Os procuradores franceses pediram a pena máxima de 20 anos de prisão para Dominique Pelicot, que organizou a repetida violação colectiva da sua então mulher, Gisèle Pelicot, deixando-a inconsciente com drogas e convidando dezenas de estranhos a abusarem dela na casa de morada de família.
Pelicot, de 71 anos, admitiu as acusações num julgamento que atraiu a atenção global e se transformou numa denúncia da violência sexual em França e não só. Cinquenta outros homens, recrutados na Internet, são também julgados por participarem nos actos sexuais, que tiveram lugar entre 2011 e 2020.
Os procuradores, que nos próximos dois dias irão pronunciar-se sobre as penas que pretendem aplicar aos co-arguidos, rejeitaram os argumentos apresentados por muitos dos homens de que não se tinham apercebido de que estavam a violar Gisèle Pelicot ou que não tinham intenção de o fazer. Gisèle Pelicot aparece imóvel enquanto os arguidos abusam dela em milhares de vídeos e fotografias gravados pelo seu então marido e apresentados em tribunal nas últimas semanas.
“Os acusados estão a tentar fugir à responsabilidade dizendo que pensavam que Gisèle Pelicot tinha consentido”, disse a procuradora Laure Chabaud ao Tribunal Penal de Vaucluse, em Avignon, no Sudeste de França. “Mas não é possível, hoje, em 2024, considerar tal hipótese”, disse Chabaud, acrescentando que o vídeo e as fotografias mostram claramente que Gisèle Pelicot estava inconsciente e, portanto, incapaz de dar o seu consentimento.

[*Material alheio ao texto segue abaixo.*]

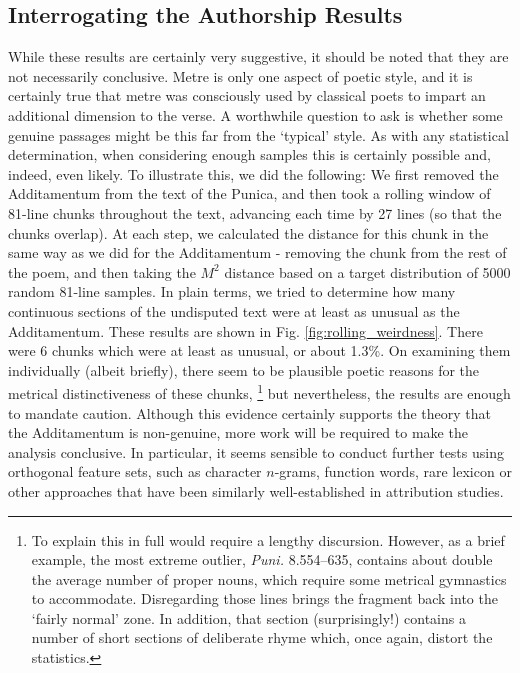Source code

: \documentclass[11pt,a4paper]{scrartcl} %
\begin{document}
{\subsection{Interrogating the Authorship Results}

While these results are certainly very suggestive, it should be noted that they are not necessarily conclusive. Metre is only one aspect of poetic style, and it is certainly true that metre was consciously used by classical poets to impart an additional dimension to the verse. A worthwhile question to ask is whether some genuine passages might be this far from the `typical' style. As with any statistical determination, when considering enough samples this is certainly possible and, indeed, even likely. To illustrate this, we did the following: We first removed the Additamentum from the text of the Punica, and then took a rolling window of 81-line chunks throughout the text, advancing each time by 27 lines (so that the chunks overlap). At each step, we calculated the distance for this chunk in the same way as we did for the Additamentum - removing the chunk from the rest of the poem, and then taking the $M^{2}$ distance based on a target distribution of 5000 random 81-line samples. In plain terms, we tried to determine how many continuous sections of the undisputed text were at least as unusual as the Additamentum. These results are shown in Fig. \ref{fig:rolling_weirdness}. There were 6 chunks which were at least as unusual, or about 1.3\%. On examining them individually (albeit briefly), there seem to be plausible poetic reasons for the metrical distinctiveness of these chunks,%
\footnote{To explain this in full would require a lengthy discursion. However, as a brief example, the most extreme outlier, \textit{Puni.} 8.554--635, contains about double the average number of proper nouns, which require some metrical gymnastics to accommodate. Disregarding those lines brings the fragment back into the `fairly normal' zone. In addition, that section (surprisingly!) contains a number of short sections of deliberate rhyme which, once again, distort the statistics.}
but nevertheless, the results are enough to mandate caution. Although this evidence certainly supports the theory that the Additamentum is non-genuine, more work will be required to make the analysis conclusive. In particular, it seems sensible to conduct further tests using orthogonal feature sets, such as character $n$-grams, function words, rare lexicon or other approaches that have been similarly well-established in attribution studies.

}
\end{document}
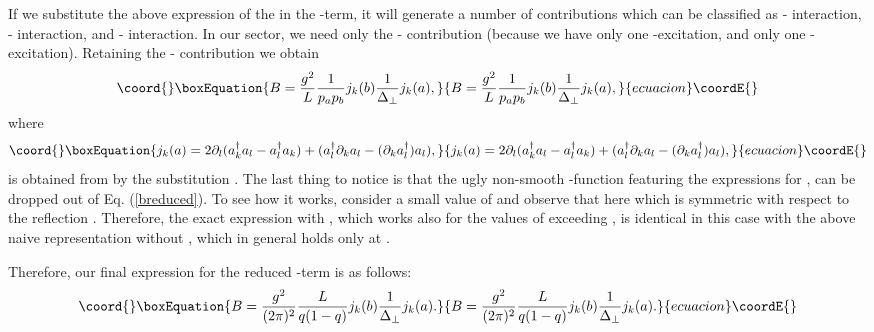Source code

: \documentclass[a4paper,12pt]{article}
\begin{document}
If we substitute the above expression of the \coordHE{} in the \coordHE{}-term, 
it will generate a number of contributions which can be classified 
as \coordHE{}-\coordHE{} interaction, \coordHE{}-\coordHE{} interaction, and \coordHE{}-\coordHE{} interaction. 
In our sector, we need only the \coordHE{}-\coordHE{} 
contribution (because we have only one \coordHE{}-excitation, and only 
one \coordHE{}-excitation). Retaining the \coordHE{}-\coordHE{} contribution we obtain
\begin{equation}\coord{}\boxEquation{
\label{breduced}
B = \frac{g^2}{L}\frac{1}{p_a p_b} j_k(b)\frac{1}{\Delta_\perp}j_k(a),
}{
B = \frac{g^2}{L}\frac{1}{p_a p_b} j_k(b)\frac{1}{\Delta_\perp}j_k(a),
}{ecuacion}\coordE{}\end{equation} 
where 
\begin{equation}\coord{}\boxEquation{
\label{jreduced}
j_k(a) = 2\partial_l(a^\dagger_ka_l-a^\dagger_la_k) + 
(a^\dagger_l\partial_ka_l - (\partial_ka^\dagger_l)a_l),
}{
j_k(a) = 2\partial_l(a^\dagger_ka_l-a^\dagger_la_k) + 
(a^\dagger_l\partial_ka_l - (\partial_ka^\dagger_l)a_l),
}{ecuacion}\coordE{}\end{equation}
\coordHE{} is obtained  from \coordHE{} by the substitution \coordHE{}.
The last thing to notice is that the ugly non-smooth 
\coordHE{}-function featuring the expressions for \coordHE{}, \coordHE{} 
can be dropped out of Eq. (\ref{breduced}). To see how it works, 
consider a small value of \coordHE{} and observe that here 
\coordHE{} which is symmetric with respect 
to the reflection \coordHE{}. Therefore, 
the exact expression with \coordHE{}, which works also for 
the values of \coordHE{} exceeding \coordHE{}, is identical in this case 
with the above naive representation 
without  \coordHE{}, which in general holds only at \coordHE{}.

Therefore, our final expression for the reduced \coordHE{}-term is as follows:
\begin{equation}\coord{}\boxEquation{
\label{finalbreduced}
B=\frac{g^2}{(2\pi)^2}\frac{L}{q(1-q)}j_k(b)\frac{1}{\Delta_\perp}j_k(a).
}{
B=\frac{g^2}{(2\pi)^2}\frac{L}{q(1-q)}j_k(b)\frac{1}{\Delta_\perp}j_k(a).
}{ecuacion}\coordE{}\end{equation}
\\
\end{document}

Quanto à pena pedida para Dominique Pelicot, que admitiu ter violado a sua mulher e ter organizado a sua violação por terceiros, “é demasiado pouco, tendo em conta a gravidade dos actos cometidos e repetidos”, considerou Chabaud.

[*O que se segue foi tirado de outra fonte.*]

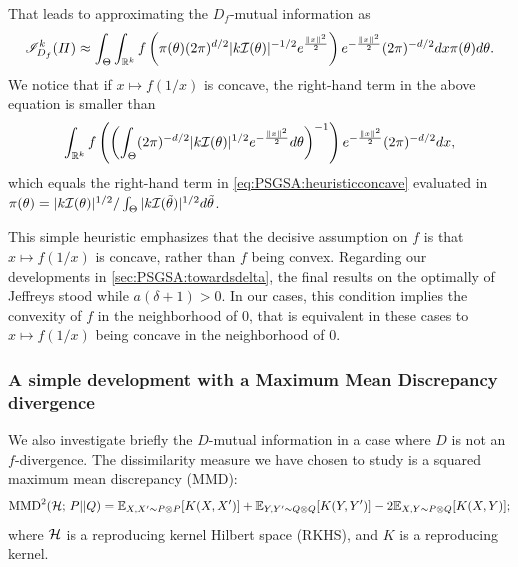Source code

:         That leads to approximating the $D_f$-mutual information  as 
            \begin{equation}\label{eq:PSGSA:heuristicconcave}
                \mathscr{I}_{D_f}^k(\varPi) \approx \int_\Theta\int_{\mathbb{R}^k} f\left(\pi(\theta)(2\pi)^{d/2}|k\mathcal{I}(\theta)|^{-1/2}e^{\frac{\|x\|^2}{2}}\right) e^{-\frac{\|x\|^2}{2}} (2\pi)^{-d/2}dx\pi(\theta)d\theta.
            \end{equation}
        We notice that if $x\mapsto f(1/x)$ is concave, the right-hand term in the above equation is smaller than 
            \begin{equation}
                 \int_{\mathbb{R}^k}f\left(\left(\int_\Theta (2\pi)^{-d/2}|k\mathcal{I}(\theta)|^{1/2} e^{-\frac{\|x\|^2}{2}}d\theta\right)^{-1}\right)e^{-\frac{\|x\|^2}{2}}(2\pi)^{-d/2}dx ,
            \end{equation}
        which equals the right-hand term in \cref{eq:PSGSA:heuristicconcave} evaluated in $\pi(\theta) = |k\mathcal{I}(\theta)|^{1/2} / \int_\Theta|k\mathcal{I}(\tilde\theta)|^{1/2} d\tilde\theta$.

        This simple heuristic emphasizes that the decisive assumption on $f$ is that $x\mapsto f(1/x)$ is concave, rather than $f$ being convex.
        Regarding our developments in  \cref{sec:PSGSA:towardsdelta}, the final results on the optimally of Jeffreys stood while $a(\delta+1)>0$.
        In our cases, this condition implies the convexity of $f$ in the neighborhood of $0$, that is equivalent in these cases to $x\mapsto f(1/x)$ being concave in the neighborhood of $0$.
        



        
        \subsubsection{A simple development with a Maximum Mean Discrepancy divergence}


        We also investigate briefly the $D$-mutual information in a case where $D$ is not an $f$-divergence. The dissimilarity measure we have chosen to study is a squared maximum mean discrepancy (MMD):
                \begin{equation}
                    \text{MMD}^2(\mathcal{H};\,P||Q) = \mathbb{E}_{X,X'\sim P\otimes P}[K(X,X')] + \mathbb{E}_{Y,Y'\sim Q\otimes Q}[K(Y,Y')] - 2\mathbb{E}_{X,Y\sim P\otimes Q}[K(X,Y)];
                \end{equation}
        where $\mathcal{H}$ is a reproducing kernel Hilbert space (RKHS), and $K$ is a reproducing kernel.

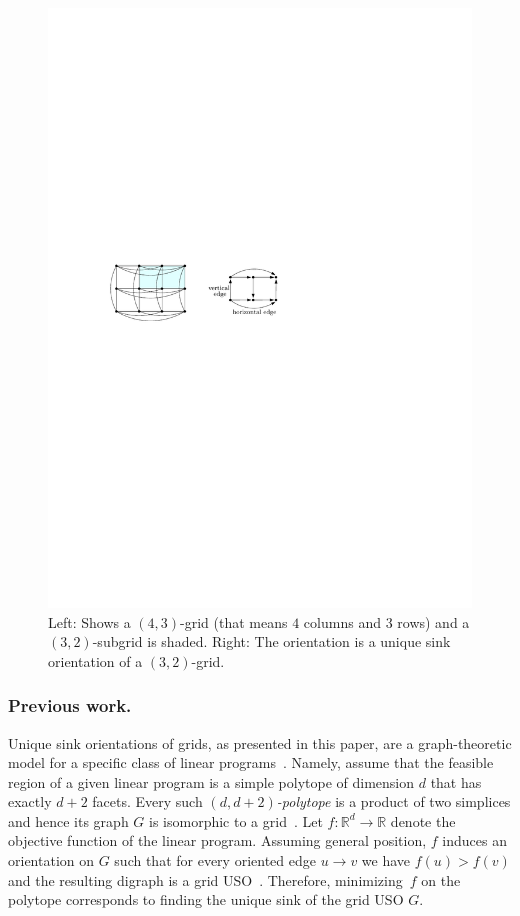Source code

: \documentclass[runningheads,a4paper]{llncs}
\newcommand{\RR}{\ensuremath{\mathbb{R}}}
\begin{document}
  \begin{figure}[htbp] 
  	\centering
  	\includegraphics{uso_example.pdf}
  	\caption{\small Left: Shows a $(4,3)$-grid (that means $4$ columns and $3$ rows) 
  	and a $(3,2)$-subgrid is shaded. Right: The orientation is a unique sink orientation of a $(3,2)$-grid.} 
  	\label{fig:examplegrid}
  \end{figure}



\vspace{-.2in}\subsubsection{Previous work.}

Unique sink orientations of grids, as presented in this paper,
are a graph-theoretic model for a specific class of linear programs~\cite{linepoint}.
Namely, assume that the feasible region of a given linear program is a
simple polytope of dimension $d$ that has exactly $d+2$ facets.
Every such \emph{$(d, d+2)$-polytope} is a product of two simplices and hence its graph $G$ is isomorphic to a grid~\cite{grid05}. 
Let $f : \RR^d \to \RR$ denote the objective function of the linear program.
Assuming general position, $f$ induces an orientation on $G$ such that for every oriented
edge $u \to v$ we have $f(u) > f(v)$ and the resulting digraph is a grid USO~\cite{grid05}.
Therefore, minimizing~$f$ on the polytope corresponds to finding the
unique sink of the grid USO $G$.
\end{document}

Os procuradores disseram também que pretendiam uma pena de 17 anos para Jean-Pierre Marechal, de 63 anos de iade, que admitiu ter trabalhado com Dominique Pelicot para drogar a sua própria mulher, Cilia, e para que ambos a violassem, depois de se terem conhecido num site entretanto encerrado.
A advogada de Dominique Pelicot, Beatrice Zavarro, disse aos jornalistas que não era uma surpresa o facto de os procuradores terem pedido a pena mais longa possível. Os veredictos e as sentenças são esperados para 20 de Dezembro.
Gisèle Pelicot, de 71 anos, poderia ter exigido que o julgamento fosse realizado à porta fechada, mas, em vez disso, pediu que fosse público, dizendo que esperava que isso ajudasse outras mulheres a falar e mostrar que as vítimas não têm nada de que se envergonhar.
O julgamento desencadeou manifestações de protesto em apoio de Gisèle Pelicot e provocou um debate sobre a actualização da lei das violações. Ao contrário do que acontece noutros países europeus, a lei francesa não menciona a exigência de consentimento para a prática de relações sexuais e exige que os procuradores provem a intenção do agressor de violar usando “violência, coacção, ameaça ou surpresa”.
Para o Ministério Público francês, o que está em causa neste processo de múltiplas violações é “mudar fundamentalmente as relações entre homens e mulheres”. “Este processo abalou a nossa sociedade em termos da nossa relação com os outros, em termos das relações mais íntimas entre os seres humanos”, afirmou o procurador Jean-François Mayet, acrescentando que o que está em causa não é apenas “uma condenação ou uma absolvição”.